Le hic c’est son coût, évalué à 20 millions d’euros par la majorité quand l’opposition l’estime à au moins 35 millions d’euros. Rénové, ce marché couvert est présenté par la Ville, sur son site, comme « un véritable poumon économique » qui vient « renforcer l’attractivité du centre-ville, en retrouvant son rôle de vitrine du patrimoine gastronomique local, en assurant la promotion des produits et métiers du terroir ». Pour l’opposition ce gros effort budgétaire se fait au détriment d’autres dossiers, sociaux ou associatifs.

  • Des commerces de centre-ville en difficulté

​Jugé un peu loin du centre par l’opposition, le projet des halles ne résout pas, à son sens, le problème d’un manque de vitalité des commerces du centre de la ville. « Il faut un moratoire sur les centres commerciaux de périphérie, estime Jérôme Marbot. On ne peut pas les fermer mais on peut arrêter de leur délivrer des autorisations d’extension ». « Mes commerces de centre-ville sont moins impactés que ceux sur la partie centre commercial », nuance Alexandre Zimmermann. Pour lui, les explications sont à chercher du côté de la concurrence de la vente en ligne et du contexte de mobilisations sociales sur la fin d’année 2018 et ce début 2019.

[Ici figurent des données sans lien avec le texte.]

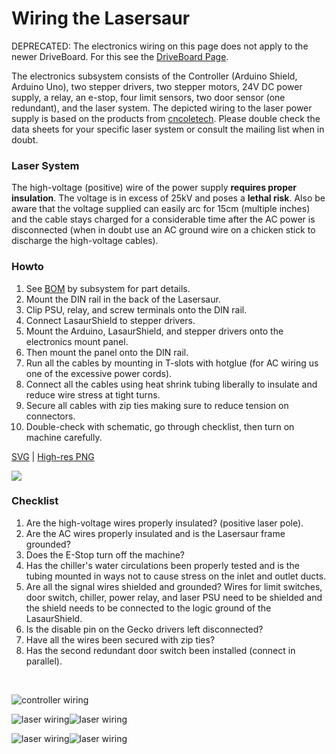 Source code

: Wiring the Lasersaur
=====================

DEPRECATED: The electronics wiring on this page does not apply to the newer DriveBoard. For this see the [DriveBoard Page](driveboard.md).

The electronics subsystem consists of the Controller (Arduino Shield, Arduino Uno), two stepper drivers, two stepper motors, 24V DC power supply, a relay, an e-stop, four limit sensors, two door sensor (one redundant), and the laser system. The depicted wiring to the laser power supply is based on the products from [cncoletech](http://cncoletech.com/). Please double check the data sheets for your specific laser system or consult the mailing list when in doubt.


### Laser System

The high-voltage (positive) wire of the power supply **requires proper insulation**. The voltage is in excess of 25kV and poses a **lethal risk**. Also be aware that the voltage supplied can easily arc for 15cm (multiple inches) and the cable stays charged for a considerable time after the AC power is disconnected (when in doubt use an AC ground wire on a chicken stick to discharge the high-voltage cables).

### Howto

1. See [BOM](bom.md) by subsystem for part details.
2. Mount the DIN rail in the back of the Lasersaur.
3. Clip PSU, relay, and screw terminals onto the DIN rail.
4. Connect LasaurShield to stepper drivers.
5. Mount the Arduino, LasaurShield, and stepper drivers onto the electronics mount panel. 
6. Then mount the panel onto the DIN rail.
7. Run all the cables by mounting in T-slots with hotglue (for AC wiring us one of the excessive power cords).
8. Connect all the cables using heat shrink tubing liberally to insulate and reduce wire stress at tight turns.
9. Secure all cables with zip ties making sure to reduce tension on connectors.
10. Double-check with schematic, go through checklist, then turn on machine carefully.


[SVG](http://dl.dropbox.com/u/9430160/lasersaur/diagram_wiring.svg) | [High-res PNG](http://farm8.staticflickr.com/7082/7227014208_9a265cf881_o_d.png)


<a href="http://dl.dropbox.com/u/9430160/lasersaur/diagram_wiring.svg"><img src="http://farm8.staticflickr.com/7082/7227014208_e0bf0daf68_z.jpg"></a>


### Checklist

1. Are the high-voltage wires properly insulated? (positive laser pole).
2. Are the AC wires properly insulated and is the Lasersaur frame grounded?
3. Does the E-Stop turn off the machine?
4. Has the chiller's water circulations been properly tested and is the tubing mounted in ways not to cause stress on the inlet and outlet ducts.
5. Are all the signal wires shielded and grounded? Wires for limit switches, door switch, chiller, power relay, and laser PSU need to be shielded and the shield needs to be connected to the logic ground of the LasaurShield.
6. Is the disable pin on the Gecko drivers left disconnected?
7. Have all the wires been secured with zip ties?
8. Has the second redundant door switch been installed (connect in parallel).



<br>



![controller wiring](http://farm9.staticflickr.com/8003/6973305936_af7b60f56d_z.jpg)

![laser wiring](http://farm8.staticflickr.com/7186/7119387413_024fb3852c_n.jpg)![laser wiring](http://farm8.staticflickr.com/7185/7119387815_761fce44db_n.jpg)

![laser wiring](http://farm8.staticflickr.com/7248/6973306754_f7a790b3ab_n.jpg)![laser wiring](http://farm8.staticflickr.com/7111/6973306624_cc9549da00_n.jpg)



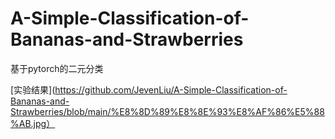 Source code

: # A-Simple-Classification-of-Bananas-and-Strawberries
基于pytorch的二元分类

[实验结果](https://github.com/JevenLiu/A-Simple-Classification-of-Bananas-and-Strawberries/blob/main/%E8%8D%89%E8%8E%93%E8%AF%86%E5%88%AB.jpg）
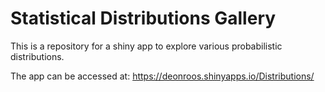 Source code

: # Statistical Distributions Gallery

This is a repository for a shiny app to explore various probabilistic distributions.

The app can be accessed at: https://deonroos.shinyapps.io/Distributions/
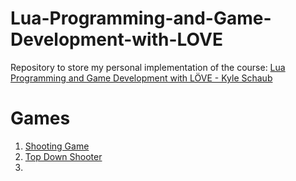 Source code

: # Lua-Programming-and-Game-Development-with-LOVE

Repository to store my personal implementation of the course: [Lua Programming and Game Development with LÖVE - Kyle Schaub](https://www.udemy.com/course/lua-love/)

# Games

1. [Shooting Game](ShootingGame/)
2. [Top Down Shooter](TopDownShooter)
3.
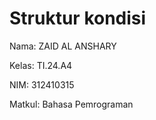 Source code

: # Struktur kondisi
Nama: ZAID AL ANSHARY

Kelas: TI.24.A4

NIM: 312410315

Matkul: Bahasa Pemrograman
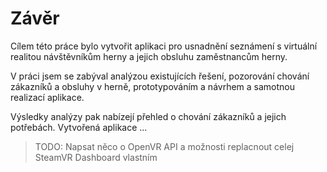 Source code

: # Závěr

Cílem této práce bylo vytvořit aplikaci pro usnadnění seznámení s virtuální realitou návštěvníkům herny a jejich obsluhu zaměstnancům herny.

V práci jsem se zabýval analýzou existujících řešení, pozorování chování zákazníků a obsluhy v herně, prototypováním a návrhem a samotnou realizací aplikace.

Výsledky analýzy pak nabízejí přehled o chování zákazníků a jejich potřebách. Vytvořená aplikace ...

> TODO: Napsat něco o OpenVR API a možnosti replacnout celej SteamVR Dashboard vlastním
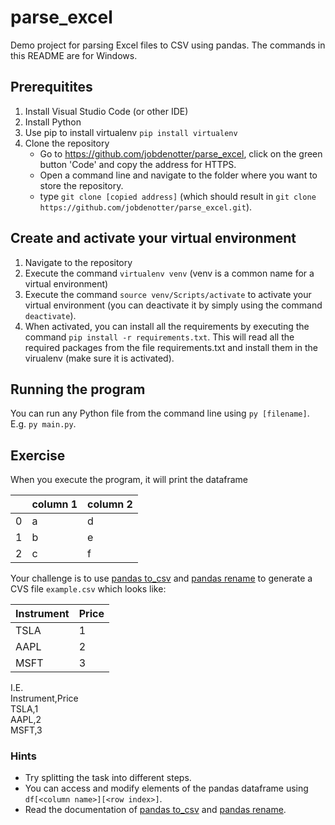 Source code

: # parse_excel

Demo project for parsing Excel files to CSV using pandas. The commands in this README are for Windows.

## Prerequitites

1. Install Visual Studio Code (or other IDE)
2. Install Python
3. Use pip to install virtualenv `pip install virtualenv`
4. Clone the repository
   - Go to https://github.com/jobdenotter/parse_excel, click on the green button 'Code' and copy the address for HTTPS.
   - Open a command line and navigate to the folder where you want to store the repository.
   - type `git clone [copied address]` (which should result in `git clone https://github.com/jobdenotter/parse_excel.git`).

## Create and activate your virtual environment

1. Navigate to the repository
2. Execute the command `virtualenv venv` (venv is a common name for a virtual environment)
3. Execute the command `source venv/Scripts/activate` to activate your virtual environment (you can deactivate it by simply using the command `deactivate`).
4. When activated, you can install all the requirements by executing the command `pip install -r requirements.txt`. This will read all the required packages from the file requirements.txt and install them in the virualenv (make sure it is activated).

## Running the program

You can run any Python file from the command line using `py [filename]`. E.g. `py main.py`.

## Exercise

When you execute the program, it will print the dataframe

|     | column 1 | column 2 |
| --- | -------- | -------- |
| 0   | a        | d        |
| 1   | b        | e        |
| 2   | c        | f        |

Your challenge is to use [pandas to_csv](https://pandas.pydata.org/docs/reference/api/pandas.DataFrame.to_csv.html) and [pandas rename](https://pandas.pydata.org/docs/reference/api/pandas.DataFrame.rename.html) to generate a CVS file `example.csv` which looks like:

| Instrument | Price |
| ---------- | ----- |
| TSLA       | 1     |
| AAPL       | 2     |
| MSFT       | 3     |

I.E. \
Instrument,Price \
TSLA,1 \
AAPL,2 \
MSFT,3

### Hints

- Try splitting the task into different steps.
- You can access and modify elements of the pandas dataframe using `df[<column name>][<row index>]`.
- Read the documentation of [pandas to_csv](https://pandas.pydata.org/docs/reference/api/pandas.DataFrame.to_csv.html) and [pandas rename](https://pandas.pydata.org/docs/reference/api/pandas.DataFrame.rename.html).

Dès 2014, la Ville et la Communauté d’agglomération Pau Béarn Pyrénées ont signé une convention avec le gouvernement et des partenaires appelée « Action cœur de ville », visant justement « la revitalisation du centre-ville de Pau ». Au-delà de la réhabilitation des Halles, la requalification urbaine liée à Fébus (lire ci-dessous), elle comprend aussi la restauration du parc Beaumont, la restructuration du musée des Beaux-Arts et l’accueil de l’Ecole supérieure d’art des Pyrénées.

  • Le Fébus, colonne vertébrale du réseau de transports

​A l’automne 2019, un nouveau réseau de bus doit être mis en place, en lien avec un bus à haut niveau de service (BHNS) entre la gare et l’hôpital, baptisé Fébus.

Ce bus, qui sera le premier de France à fonctionner à l'hydrogène, est présenté comme la future colonne vertébrale des transports de la ville, avec une desserte du nord au sud. La ville souligne le confort des huit bus de 18 mètres, spacieux et dotés de grandes fenêtres.

L’opposition pointe un abaissement des fréquences sur le réseau de lignes secondaires, préjudiciable aux habitants les plus loin du centre, et qui pourraient alors être tentés de prendre plutôt leur voiture. Pour l’association Pau Commerces, l’enjeu sera surtout que « les gens s’approprient ce nouvel outil car dans les grandes villes, les habitants ont l’habitude de prendre le métro ou le tram mais là, cela va être nouveau ».

« C’est surtout pendant les mandats qu’on discute avec les politiques, même si on recevra tous les candidats aux municipales lors d’un débat, explique le président de l’association de commerçants. Parce que cela peut changer entre ce qui est dit, ce qui est réalisable et ce qui est fait ».